По понятиям пусты, даже девственность оценивается всего как один из атрибутов частной собственности – в этом я сам имел возможность убедиться. Верность здесь значит нечто большее, нежели сохранение телесной неприкосновенности, она понимается более широко, я бы сказал, более возвышенно. Любимая девушка или жена батрака, призванного в армию, в большинстве случаев в терпеливом воздержании ждет его возвращения, но, если даже и ведет себя иначе, особых осложнений из этого не возникает. А если осложнения и бывают, то опять-таки не потому, что женщина изменила отсутствующему мужу, а из-за того, с кем изменила. Один батрак, рассказывая мне историю совсем другого рода, ненароком заметил, что его девушка изменила ему, когда он в течение полутора лет был со стадом в Словакии. На мой вопросительный взгляд он ответил: «Да ведь этот Дели был мой хороший приятель, и, когда я вернулся, мы с ним славно погуляли». К девушке у него тоже не было особых претензий, поскольку она «все-таки осталась с ним». Действительно ли редки случаи разводов или только говорят о них редко? Очень нечасто бывает, чтобы батраки по таким вопросам обращались к властям. Но и это имеет место лишь в весьма серьезных случаях, когда муж начинает понемногу тащить из дома своей любовнице жир, сало, пшеницу или «достает» ей все это на работе и готов бросить из-за нее семью. Вообще же такие дела, как и многие другие, в пусте улаживают между собой.
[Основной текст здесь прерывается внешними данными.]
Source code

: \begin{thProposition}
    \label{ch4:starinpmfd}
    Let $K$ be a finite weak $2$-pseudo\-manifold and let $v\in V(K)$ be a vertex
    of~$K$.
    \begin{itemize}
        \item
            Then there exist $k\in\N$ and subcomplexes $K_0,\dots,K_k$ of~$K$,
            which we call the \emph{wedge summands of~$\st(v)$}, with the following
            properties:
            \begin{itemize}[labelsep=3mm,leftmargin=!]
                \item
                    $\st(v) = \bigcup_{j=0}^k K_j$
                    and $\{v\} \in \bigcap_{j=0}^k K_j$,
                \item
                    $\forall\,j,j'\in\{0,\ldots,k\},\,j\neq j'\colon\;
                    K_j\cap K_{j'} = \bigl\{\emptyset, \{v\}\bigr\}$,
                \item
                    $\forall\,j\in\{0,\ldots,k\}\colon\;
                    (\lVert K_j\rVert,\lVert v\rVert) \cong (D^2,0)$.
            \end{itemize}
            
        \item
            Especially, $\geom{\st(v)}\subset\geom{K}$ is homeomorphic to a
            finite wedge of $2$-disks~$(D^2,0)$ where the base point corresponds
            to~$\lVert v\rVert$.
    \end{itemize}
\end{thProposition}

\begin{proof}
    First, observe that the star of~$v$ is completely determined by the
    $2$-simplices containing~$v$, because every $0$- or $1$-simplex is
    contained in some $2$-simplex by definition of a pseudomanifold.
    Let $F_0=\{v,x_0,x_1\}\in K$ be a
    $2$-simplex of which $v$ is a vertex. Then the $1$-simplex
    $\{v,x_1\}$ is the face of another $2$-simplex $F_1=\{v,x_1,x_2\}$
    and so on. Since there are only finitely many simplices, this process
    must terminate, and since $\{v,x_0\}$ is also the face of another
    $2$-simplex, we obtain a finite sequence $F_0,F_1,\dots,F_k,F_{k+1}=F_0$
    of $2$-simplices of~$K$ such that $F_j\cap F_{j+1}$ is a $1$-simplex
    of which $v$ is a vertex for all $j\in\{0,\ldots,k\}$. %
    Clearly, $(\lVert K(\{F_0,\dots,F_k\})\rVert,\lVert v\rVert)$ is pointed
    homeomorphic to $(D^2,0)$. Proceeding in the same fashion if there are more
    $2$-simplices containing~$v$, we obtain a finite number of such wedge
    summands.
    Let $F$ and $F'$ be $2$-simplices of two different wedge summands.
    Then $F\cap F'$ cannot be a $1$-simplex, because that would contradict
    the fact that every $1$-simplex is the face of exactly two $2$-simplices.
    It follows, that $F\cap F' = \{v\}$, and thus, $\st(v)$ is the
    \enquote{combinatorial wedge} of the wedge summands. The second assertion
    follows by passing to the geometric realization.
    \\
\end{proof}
Женщинами в пустах дорожат, и этому не противоречит то обстоятельство, что иногда их бьют. Женщин, как известно, по всему миру рождается больше, чем мужчин, исключение составляют лишь несколько особенно суровых стран, где, подобно цветам, требующим лучших почв и климата, их рождается и вырастает все-таки меньше. Возможно, и в пустах женщин меньше по той же самой причине, что и в Тибете. Чуть ли не в каждой пусте их меньше. В Рацэгреше, по данным переписи населения 1930 года, на 140 мужчин приходилось 125 женщин. Не потому ли, что в пусте нужна прежде всего мужская рабочая сила? Или потому, что общество скорее открывало девушкам путь к спасению, иные бежали в города и становились домашней прислугой? Старух в пустах было достаточно, даже слишком много, а вот молодых не хватало. Их нужно было беречь, и мужчины берегли их, то есть по-своему старались ладить с ними. Не требовали от них больше, чем нужно. Не особенно ссорились из-за той или иной женщины, да и как им было принимать всерьез обладание женщиной, когда и в этом вопросе испокон веков решающей в пусте является та же привилегированность, которая существует и в отношении прочих благ и которая батракам не доступна. Господа, от помещика до экономиста-практиканта, свободно распоряжались не только руками батрака, но и всем его телом, и против этого не могло быть и нет возражений. Есть места, где служащие конторы и даже выросшие в батрацких домах приказчики могут вызвать к себе чуть ли не любую девушку, если очень этого захотят. Это старое, общеизвестное, незыблемое, традиционное, чуть ли не идиллическое явление: мне самому совершенно случайно пришло в голову рассказать об этом.